Items from a dataset
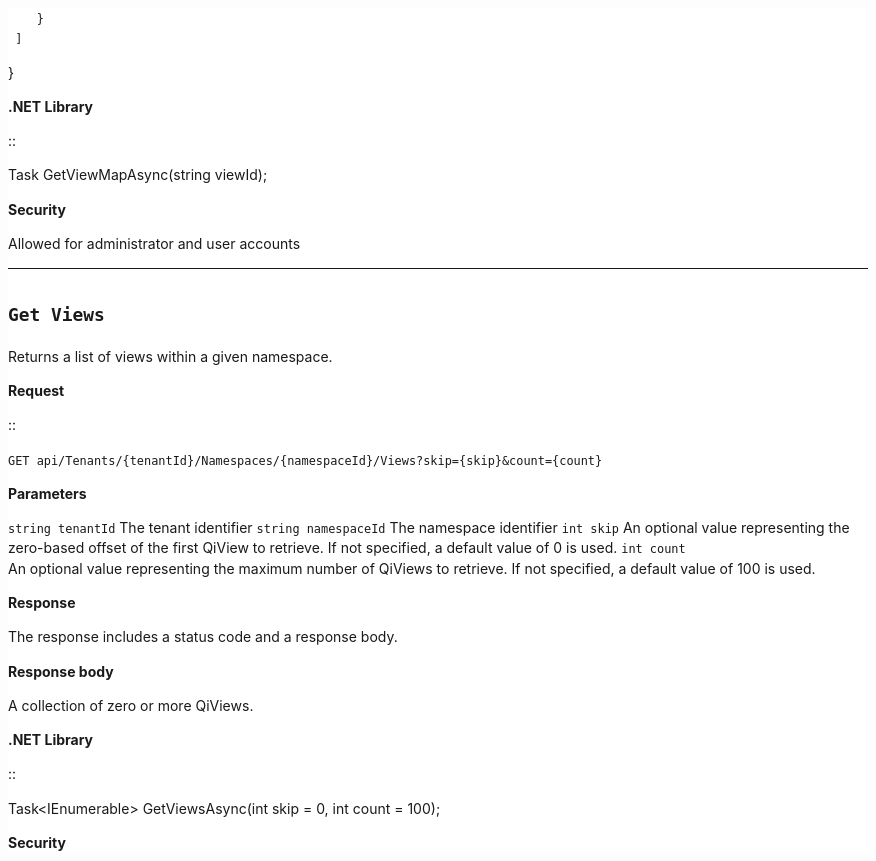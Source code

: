         }
     ]
  }



**.NET Library**

::

  Task<QiViewMap> GetViewMapAsync(string viewId);


**Security**

  Allowed for administrator and user accounts


***********************

``Get Views``
--------------

Returns a list of views within a given namespace.


**Request**

::

    GET api/Tenants/{tenantId}/Namespaces/{namespaceId}/Views?skip={skip}&count={count}


**Parameters**

``string tenantId``
  The tenant identifier
``string namespaceId``
  The namespace identifier
``int skip``
  An optional value representing the zero-based offset of the first QiView to retrieve. 
  If not specified, a default value of 0 is used.
``int count``  
  An optional value representing the maximum number of QiViews to retrieve. If not specified, 
  a default value of 100 is used.

**Response**

  The response includes a status code and a response body.
  

**Response body**

  A collection of zero or more QiViews.


**.NET Library**

::

  Task<IEnumerable<QiView>> GetViewsAsync(int skip = 0, int count = 100);
  

**Security**
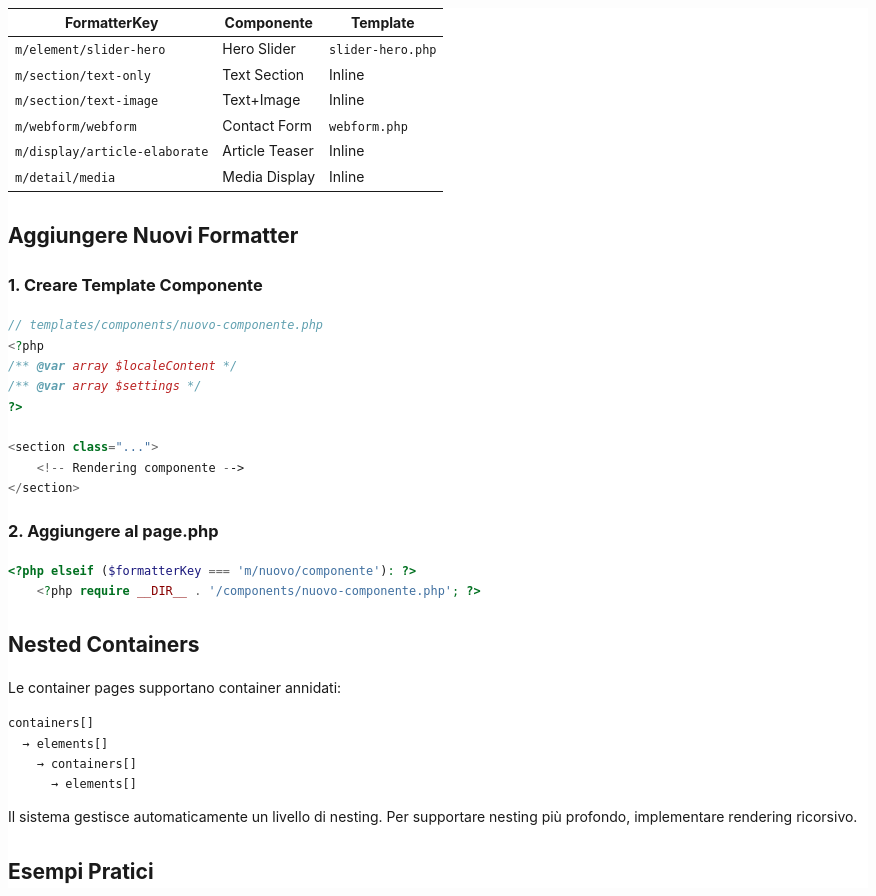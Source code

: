 | FormatterKey | Componente | Template |
|--------------|------------|----------|
| `m/element/slider-hero` | Hero Slider | `slider-hero.php` |
| `m/section/text-only` | Text Section | Inline |
| `m/section/text-image` | Text+Image | Inline |
| `m/webform/webform` | Contact Form | `webform.php` |
| `m/display/article-elaborate` | Article Teaser | Inline |
| `m/detail/media` | Media Display | Inline |

## Aggiungere Nuovi Formatter

### 1. Creare Template Componente

```php
// templates/components/nuovo-componente.php
<?php
/** @var array $localeContent */
/** @var array $settings */
?>

<section class="...">
    <!-- Rendering componente -->
</section>
```

### 2. Aggiungere al page.php

```php
<?php elseif ($formatterKey === 'm/nuovo/componente'): ?>
    <?php require __DIR__ . '/components/nuovo-componente.php'; ?>
```

## Nested Containers

Le container pages supportano container annidati:

```
containers[]
  → elements[]
    → containers[]
      → elements[]
```

Il sistema gestisce automaticamente un livello di nesting. Per supportare nesting più profondo, implementare rendering ricorsivo.

## Esempi Pratici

**WORK TO BE COMPLETED:** If a line above holds the word "identifier", copy it.

**ANSWER BOX:**
  The tenant identifier
  The namespace identifier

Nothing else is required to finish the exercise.